Der nun vorliegende Vorschlag der EU-Kommission sieht dabei in Bezug auf die Zinsschranke folgende Änderungen vor:
- Der Betrag von 30 % des EBITDA soll für die Mitgliedstaaten verbindlich vorgegeben werden. Den Mitgliedstaaten soll also untersagt werden, niedrigere Schwellenwerte festzulegen. Da in Deutschland die Grenze von 30 % gilt, ist das für die Bundesrepublik nicht relevant.
- Zur Verringerung der Belastung durch die Zinsschranke, soll der aktuelle „Safe Harbour“ von 3 Mio. EUR in den ersten drei Jahren nach Inkrafttreten der Richtlinie verpflichtend eingeführt werden. Demnach müsste Deutschland die aktuell geltende Freigrenze i.H.v. 3 Mio. EUR in einen Freibetrag ändern. Zudem ist für den Safe Harbor eine automatische jährliche Indexierung entsprechend der Inflation vorgesehen. In einem Entwurf der KOM war noch ein Freibetrag von 5 Mio. EUR vorgesehen. Nunmehr sind lediglich 3 Mio. EUR geplant.
- Die potentiell bedeutendste Änderung dürfte sein, dass Darlehen, die von nicht verbundenen Unternehmen (d. h. Drittparteien, z.B. Banken) gewährt werden („low-risk third-party loans“), vom Anwendungsbereich der Zinsschranke ausgenommen werden sollen, sofern sie zur Finanzierung der eigenen Tätigkeit des Darlehensnehmers verwendet werden. Dies ist sehr zu begrüßen, jedoch ergibt sich bei den konkreten Regelungen noch Anpassungsbedarf:
- Zum einen soll die konzerninterne Weiterverteilung der Darlehen ausgeschlossen sein. Umfasst sind also nur Kredite, die von der Gesellschaft im Konzern aufgenommen werden, das auch die entsprechende Investition tätigt.
- Schwerwiegender ist jedoch die geplante Vorgabe, dass alle Einkünfte aus diesen risikoarmen Drittparteien-Darlehen vom EBITDA des Steuerpflichtigen auszuschließen sind, und alle ausgeschlossenen übersteigenden Fremdkapitalkosten nicht in die übersteigenden Fremdkapitalkosten der Gruppe gegenüber Dritten einzubeziehen sind. Es erscheint vollkommen unklar, wie diese Vorgabe erfüllt werden könnte. Zudem ist auch der Sinn der Regelung nicht nachvollziehbar. Wenn Zinsen von Drittparteien im Sinne der Zinsschranke unkritisch sind, gibt es keinen Grund, entsprechende Kürzungen beim EBITDA vorzunehmen.

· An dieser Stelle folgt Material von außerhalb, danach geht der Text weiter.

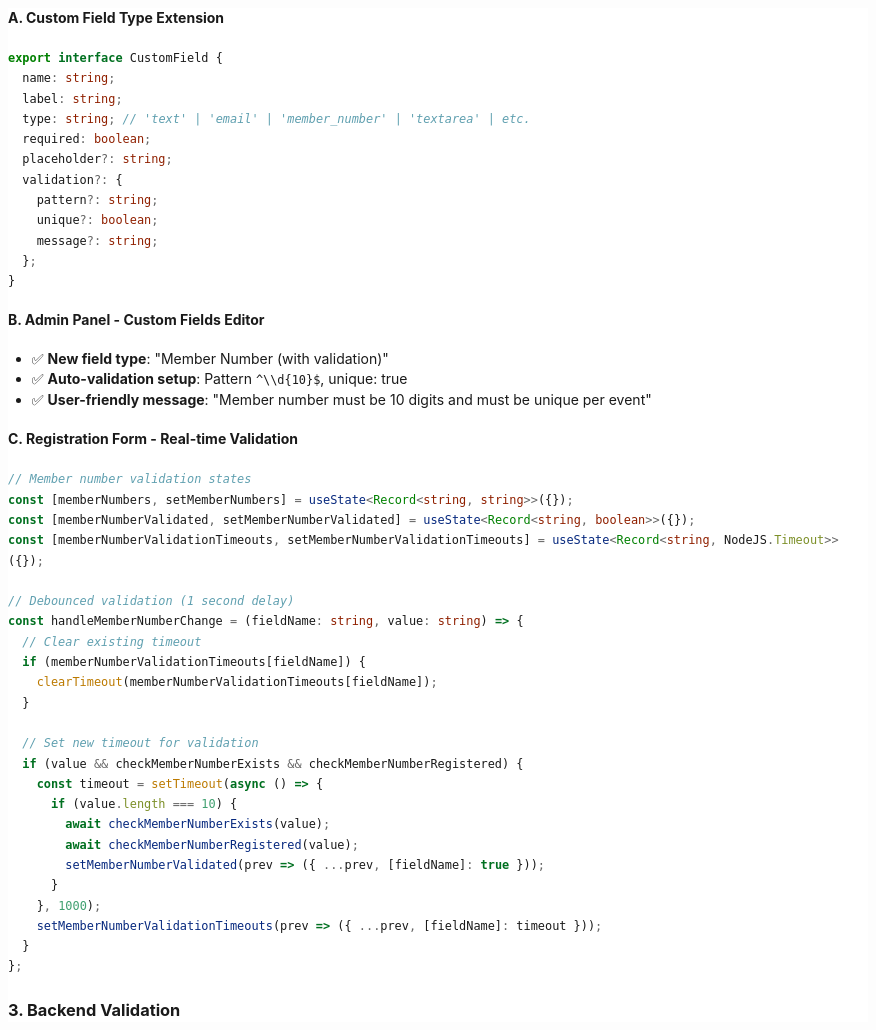 #### **A. Custom Field Type Extension**
```typescript
export interface CustomField {
  name: string;
  label: string;
  type: string; // 'text' | 'email' | 'member_number' | 'textarea' | etc.
  required: boolean;
  placeholder?: string;
  validation?: {
    pattern?: string;
    unique?: boolean;
    message?: string;
  };
}
```

#### **B. Admin Panel - Custom Fields Editor**
- ✅ **New field type**: "Member Number (with validation)"
- ✅ **Auto-validation setup**: Pattern `^\\d{10}$`, unique: true
- ✅ **User-friendly message**: "Member number must be 10 digits and must be unique per event"

#### **C. Registration Form - Real-time Validation**
```typescript
// Member number validation states
const [memberNumbers, setMemberNumbers] = useState<Record<string, string>>({});
const [memberNumberValidated, setMemberNumberValidated] = useState<Record<string, boolean>>({});
const [memberNumberValidationTimeouts, setMemberNumberValidationTimeouts] = useState<Record<string, NodeJS.Timeout>>({});

// Debounced validation (1 second delay)
const handleMemberNumberChange = (fieldName: string, value: string) => {
  // Clear existing timeout
  if (memberNumberValidationTimeouts[fieldName]) {
    clearTimeout(memberNumberValidationTimeouts[fieldName]);
  }

  // Set new timeout for validation
  if (value && checkMemberNumberExists && checkMemberNumberRegistered) {
    const timeout = setTimeout(async () => {
      if (value.length === 10) {
        await checkMemberNumberExists(value);
        await checkMemberNumberRegistered(value);
        setMemberNumberValidated(prev => ({ ...prev, [fieldName]: true }));
      }
    }, 1000);
    setMemberNumberValidationTimeouts(prev => ({ ...prev, [fieldName]: timeout }));
  }
};
```

### **3. Backend Validation**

- Weiter ist vorgesehen, Steuerpflichtige von der Zinsschranke auszunehmen, wenn sich das maßgebliche EBITDA im Vergleich zum Vorjahr um mindestens 50 % reduziert hat. Hier wäre es ggf. sinnvoll, keinen strikten Vergleich zum Vorjahr vorzunehmen, weil Unternehmen in dem Fall im zweiten Jahr einer Krise wieder im Anwendungsbereich der Zinsschranke wären. Besser wäre es eventuell, auf einen Mittelwert eines mehrjährigen Zeitraums abzustellen.
Der VKU wird sich in den weiteren Gesetzgebungsprozess auf EU-Ebene einbringen.